🐣 Building Your First Schema¶

In this tutorial, you'll learn the fundamentals of Flycatcher by building a complete schema for a simple blog system. By the end, you'll understand how to:

Define a schema with multiple field types
Add constraints to validate data
Generate Pydantic models for API validation
Generate Polars validators for bulk operations
Generate SQLAlchemy tables for database access

Time to complete: ~15 minutes

🔨 What We're Building¶

We'll create a schema for blog posts with the following requirements:

Unique post IDs
Titles between 5-200 characters
Content with minimum length
Optional tags
Author emails (validated format)
View counts (non-negative)
Publication timestamps

This is a realistic example that demonstrates most of Flycatcher's core features.

📦 Prerequisites¶

Make sure you have Flycatcher installed:

pip install flycatcher
# or
uv add flycatcher

1️⃣ Step 1: Create Your First Schema¶

Let's start with a minimal schema. Create a new Python file called blog.py:

blog.py

from flycatcher import Schema, Field

class PostSchema(Schema):
    id: int = Field(primary_key=True)
    title: str
    content: str

That's it! You've defined your first schema with three fields.

Understanding the Code¶

Schema - Base class for all schemas. Uses metaclass magic to collect fields.
id: int = Field(primary_key=True) - Integer column marked as the primary key (useful for databases).
title: str / content: str - Simple string fields with no constraints.

2️⃣ Step 2: Add Field Constraints¶

Let's make our schema more robust by adding validation constraints:

from datetime import datetime
from flycatcher import Schema, Field

class PostSchema(Schema):
    id: int = Field(primary_key=True)
    title: str = Field(min_length=5, max_length=200)
    content: str = Field(min_length=100)
    author_email: str = Field(pattern=r'^[^@]+@[^@]+\.[^@]+$', index=True)
    view_count: int = Field(ge=0, default=0)
    published_at: datetime
    tags: str | None = Field(default=None)

What Changed?¶

min_length / max_length - Validates string length (titles must be 5-200 chars)
pattern - Regex validation for email format
ge=0 - "Greater than or equal" constraint (view count can't be negative)
default=0 - Default value when none is provided
nullable=True - Allows null/None values (tags are optional)
index=True - Creates a database index on this field (for faster queries)

Field Constraints

All constraints work across both Pydantic and Polars!
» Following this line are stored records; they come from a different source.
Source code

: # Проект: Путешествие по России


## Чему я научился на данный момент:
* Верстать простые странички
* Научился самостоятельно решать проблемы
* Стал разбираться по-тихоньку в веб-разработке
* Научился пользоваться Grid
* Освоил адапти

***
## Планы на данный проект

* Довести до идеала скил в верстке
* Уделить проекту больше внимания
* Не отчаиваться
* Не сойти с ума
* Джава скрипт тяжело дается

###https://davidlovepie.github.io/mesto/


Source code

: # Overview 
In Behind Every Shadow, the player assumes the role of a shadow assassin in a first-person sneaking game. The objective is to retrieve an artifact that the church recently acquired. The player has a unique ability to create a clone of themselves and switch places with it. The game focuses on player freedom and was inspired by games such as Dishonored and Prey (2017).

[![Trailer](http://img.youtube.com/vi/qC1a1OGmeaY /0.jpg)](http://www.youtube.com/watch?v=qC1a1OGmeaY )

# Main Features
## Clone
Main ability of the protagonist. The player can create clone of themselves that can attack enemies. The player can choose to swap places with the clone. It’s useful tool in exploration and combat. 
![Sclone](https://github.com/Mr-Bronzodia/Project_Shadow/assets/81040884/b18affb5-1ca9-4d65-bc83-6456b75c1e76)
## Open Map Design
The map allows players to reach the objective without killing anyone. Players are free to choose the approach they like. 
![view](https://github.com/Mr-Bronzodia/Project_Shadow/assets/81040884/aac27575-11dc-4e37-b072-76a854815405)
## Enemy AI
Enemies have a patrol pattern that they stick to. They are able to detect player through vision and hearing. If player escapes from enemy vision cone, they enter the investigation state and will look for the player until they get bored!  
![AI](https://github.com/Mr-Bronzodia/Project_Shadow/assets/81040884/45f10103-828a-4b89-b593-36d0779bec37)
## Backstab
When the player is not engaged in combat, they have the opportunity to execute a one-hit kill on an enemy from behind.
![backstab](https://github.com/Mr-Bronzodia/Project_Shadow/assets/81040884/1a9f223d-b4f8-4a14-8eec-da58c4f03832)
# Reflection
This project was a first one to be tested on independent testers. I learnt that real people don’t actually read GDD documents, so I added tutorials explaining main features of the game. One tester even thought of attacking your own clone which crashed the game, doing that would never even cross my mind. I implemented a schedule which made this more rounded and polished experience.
Define once, validate everywhere.

3️⃣ Step 3: Generate a Pydantic Model¶

Now let's use our schema to validate individual blog posts (perfect for APIs):

from datetime import datetime

# Generate Pydantic model
Post = PostSchema.to_pydantic()

# Create and validate a post
post = Post(
    id=1,
    title="My First Blog Post",
    content="This is the content of my blog post. " * 10,  # Make it long enough
    author_email="alice@example.com",
    view_count=42,
    published_at=datetime(2024, 1, 15, 10, 30),
    tags="python, tutorial"
)

# Access fields
print(f"Post ID: {post.id}")
print(f"Title: {post.title}")

# Serialize to JSON
print(post.model_dump_json(indent=2))

What Happens Here?¶

to_pydantic() generates a Pydantic BaseModel from your schema
All field constraints are translated to Pydantic validators
You get full Pydantic functionality: validation, serialization, type hints

Try Breaking It!¶

What happens if you violate a constraint?
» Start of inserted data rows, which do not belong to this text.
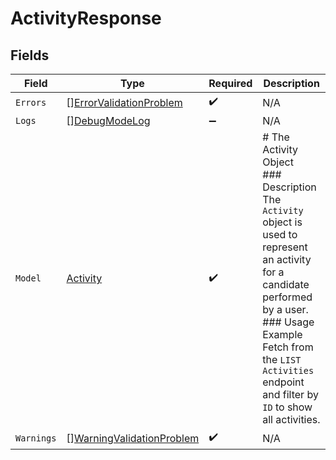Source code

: # ActivityResponse


## Fields

| Field                                                                                                                                                                                                                                    | Type                                                                                                                                                                                                                                     | Required                                                                                                                                                                                                                                 | Description                                                                                                                                                                                                                              |
| ---------------------------------------------------------------------------------------------------------------------------------------------------------------------------------------------------------------------------------------- | ---------------------------------------------------------------------------------------------------------------------------------------------------------------------------------------------------------------------------------------- | ---------------------------------------------------------------------------------------------------------------------------------------------------------------------------------------------------------------------------------------- | ---------------------------------------------------------------------------------------------------------------------------------------------------------------------------------------------------------------------------------------- |
| `Errors`                                                                                                                                                                                                                                 | [][ErrorValidationProblem](../../models/shared/errorvalidationproblem.md)                                                                                                                                                                | :heavy_check_mark:                                                                                                                                                                                                                       | N/A                                                                                                                                                                                                                                      |
| `Logs`                                                                                                                                                                                                                                   | [][DebugModeLog](../../models/shared/debugmodelog.md)                                                                                                                                                                                    | :heavy_minus_sign:                                                                                                                                                                                                                       | N/A                                                                                                                                                                                                                                      |
| `Model`                                                                                                                                                                                                                                  | [Activity](../../models/shared/activity.md)                                                                                                                                                                                              | :heavy_check_mark:                                                                                                                                                                                                                       | # The Activity Object<br/>### Description<br/>The `Activity` object is used to represent an activity for a candidate performed by a user.<br/>### Usage Example<br/>Fetch from the `LIST Activities` endpoint and filter by `ID` to show all activities. |
| `Warnings`                                                                                                                                                                                                                               | [][WarningValidationProblem](../../models/shared/warningvalidationproblem.md)                                                                                                                                                            | :heavy_check_mark:                                                                                                                                                                                                                       | N/A                                                                                                                                                                                                                                      |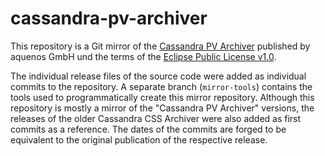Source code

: # cassandra-pv-archiver

This repository is a Git mirror of the [Cassandra PV Archiver][] published
by aquenos GmbH und the terms of the [Eclipse Public License v1.0][].

The individual release files of the source code were added as individual
commits to the repository.
A separate branch (`mirror-tools`) contains the tools used to programmatically
create this mirror repository.
Although this repository is mostly a mirror of the "Cassandra PV Archiver" versions,
the releases of the older Cassandra CSS Archiver were also added as first commits
as a reference.
The dates of the commits are forged to be equivalent to the original publication
of the respective release.

[Cassandra PV Archiver]: https://oss.aquenos.com/cassandra-pv-archiver/
[Eclipse Public License v1.0]: https://oss.aquenos.com/cassandra-pv-archiver/
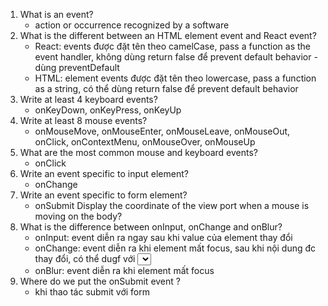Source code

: 1. What is an event?
	- action or occurrence recognized by a software
2. What is the different between an HTML element event and React event?
	- React: events được đặt tên theo camelCase, pass a function as the event handler, không dùng return false để prevent default behavior - dùng preventDefault
	- HTML: element events được đặt tên theo lowercase, pass a function as a string, có thể dùng return false để prevent default behavior
3. Write at least 4 keyboard events?
	- onKeyDown, onKeyPress, onKeyUp
4. Write at least 8 mouse events?
	- onMouseMove, onMouseEnter, onMouseLeave, onMouseOut, onClick, onContextMenu, onMouseOver, onMouseUp
5. What are the most common mouse and keyboard events?
	- onClick
6. Write an event specific to input element?
	- onChange
7. Write an event specific to form element?
	- onSubmit
Display the coordinate of the view port when a mouse is moving on the body?
8. What is the difference between onInput, onChange and onBlur?
	- onInput: event diễn ra ngay sau khi value của element thay đổi
	- onChange: event diễn ra khi element mất focus, sau khi nội dung đc thay đổi, có thể dugf với <select>
	- onBlur: event diễn ra khi element mất focus
9. Where do we put the onSubmit event ?
	- khi thao tác submit với form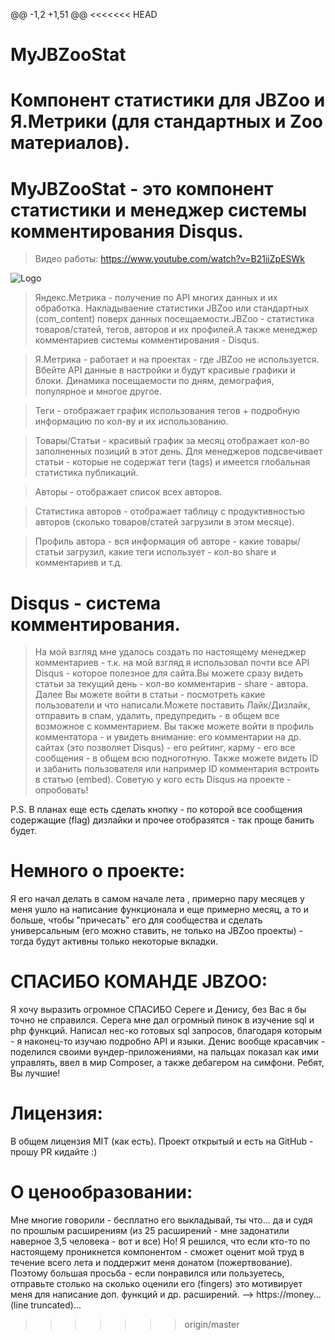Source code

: @@ -1,2 +1,51 @@
<<<<<<< HEAD
# MyJBZooStat
Компонент статистики для JBZoo и Я.Метрики (для стандартных и Zoo материалов).
=======
MyJBZooStat - это компонент статистики и менеджер системы комментирования Disqus.
======
> Видео работы: https://www.youtube.com/watch?v=B21iiZpESWk

![Logo](http://img-fotki.yandex.ru/get/58717/77677229.80/0_a72a3_a6b05990_orig.jpg)

> Яндекс.Метрика  - получение по API многих данных и их обработка. Накладываение статистики JBZoo или стандартных (com_content) поверх данных посещаемости.JBZoo - статистика товаров/статей, тегов, авторов и их профилей.А также менеджер комментариев системы комментирования - Disqus.

>Я.Метрика - работает и на проектах - где JBZoo не используется. Вбейте API данные в настройки и будут красивые графики и блоки.   Динамика посещаемости по дням, демография, популярное и многое другое.

>Теги - отображает график использования тегов + подробную информацию по кол-ву и их использованию.

>Товары/Статьи - красивый график за месяц отображает кол-во заполненных позиций в этот день. Для менеджеров подсвечивает статьи - которые не содержат теги (tags) и имеется глобальная статистика публикаций.

>Авторы - отображает список всех авторов.

>Статистика авторов - отображает таблицу с продуктивностью авторов (сколько товаров/статей загрузили в этом месяце).

>Профиль автора - вся информация об авторе - какие товары/статьи загрузил, какие теги использует - кол-во share и комментариев и т.д.

Disqus - система комментирования.
=========
> На мой взгляд мне удалось создать по настоящему менеджер комментариев - т.к. на мой взгляд я использовал почти все API Disqus - которое полезное для сайта.Вы можете сразу видеть статьи за текущий день - кол-во комментарив - share - автора.
Далее Вы можете войти в статьи - посмотреть какие пользователи и что написали.Можете поставить Лайк/Дизлайк, отправить в спам, удалить,  предупредить - в общем все возможное с комментарием. Вы также можете войти в профиль комментатора - и увидеть внимание: его комментарии на др. сайтах (это позволяет Disqus) - его рейтинг, карму - его все сообщения - в общем всю подноготную.  Также можете видеть ID и забанить пользователя или например ID комментария встроить в статью (embed).
Советую у кого есть Disqus на проекте - опробовать!

P.S. В планах еще есть сделать кнопку - по которой все сообщения содержащие (flag) дизлайки и прочее отобразятся - так проще банить будет.
 
 
Немного о проекте:
====
Я его начал делать в самом начале лета , примерно пару месяцев у меня ушло на написание функционала и еще примерно месяц, а то и больше, чтобы "причесать" его для сообщества и сделать универсальным (его можно ставить, не только на JBZoo проекты) - тогда будут активны только некоторые вкладки.
 
 
СПАСИБО КОМАНДЕ JBZOO:
====
Я хочу выразить огромное СПАСИБО Сереге и Денису, без Вас я бы точно не справился. Серега мне дал огромный пинок в изучение sql и php функций. Написал нес-ко готовых sql запросов, благодаря которым - я наконец-то изучаю подробно API и языки. Денис вообще красавчик - поделился своими вундер-приложениями, на пальцах показал как ими управлять, ввел в мир Composer, а также дебагером на симфони. Ребят, Вы лучшие!
 
Лицензия:
====
В общем лицензия MIT (как есть). Проект открытый и есть на GitHub - прошу PR кидайте :)

 
О ценообразовании:
====
Мне многие говорили - бесплатно его выкладывай, ты что...  да и судя по прошлым расширениям (из 25 расширений - мне задонатили наверное 3,5 человека - вот и все) Но! Я решился, что если кто-то по настоящему проникнется компонентом - сможет оценит мой труд в течение всего лета и поддержит меня донатом (пожертвование). Поэтому большая просьба - если понравился или пользуетесь, отправьте столько на сколько оценили его (fingers)  это мотивирует меня для написание доп. функций и др. расширений. --> https://money...(line truncated)...
>>>>>>> origin/master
# This will raise a ValidationError
invalid_post = Post(
    id=1,
    title="Hi",  # Too short! (min_length=5)
    content="Short",  # Too short! (min_length=100)
    author_email="not-an-email",  # Invalid format
    view_count=-5,  # Negative! (ge=0)
    published_at=datetime.now(),
)

Pydantic will tell you exactly what's wrong with helpful error messages!

For example, running the above code will print an error like:

pydantic_core._pydantic_core.ValidationError: 4 validation errors for Post
title
  String should have at least 5 characters [input_value='Hi', input_type=str]
content
  String should have at least 100 characters [input_value='Short', input_type=str]
author_email
  Invalid email address: value is not a valid email address [input_value='not-an-email', input_type=str]
view_count
  Input should be greater than or equal to 0 [input_value=-5, input_type=int]

You'll get a detailed list of exactly which fields failed and why!

4️⃣ Step 4: Generate a Polars Validator¶

For bulk operations (like validating 10,000 blog posts from a CSV), use the Polars validator:

import polars as pl

# Generate Polars validator
PostValidator = PostSchema.to_polars_validator()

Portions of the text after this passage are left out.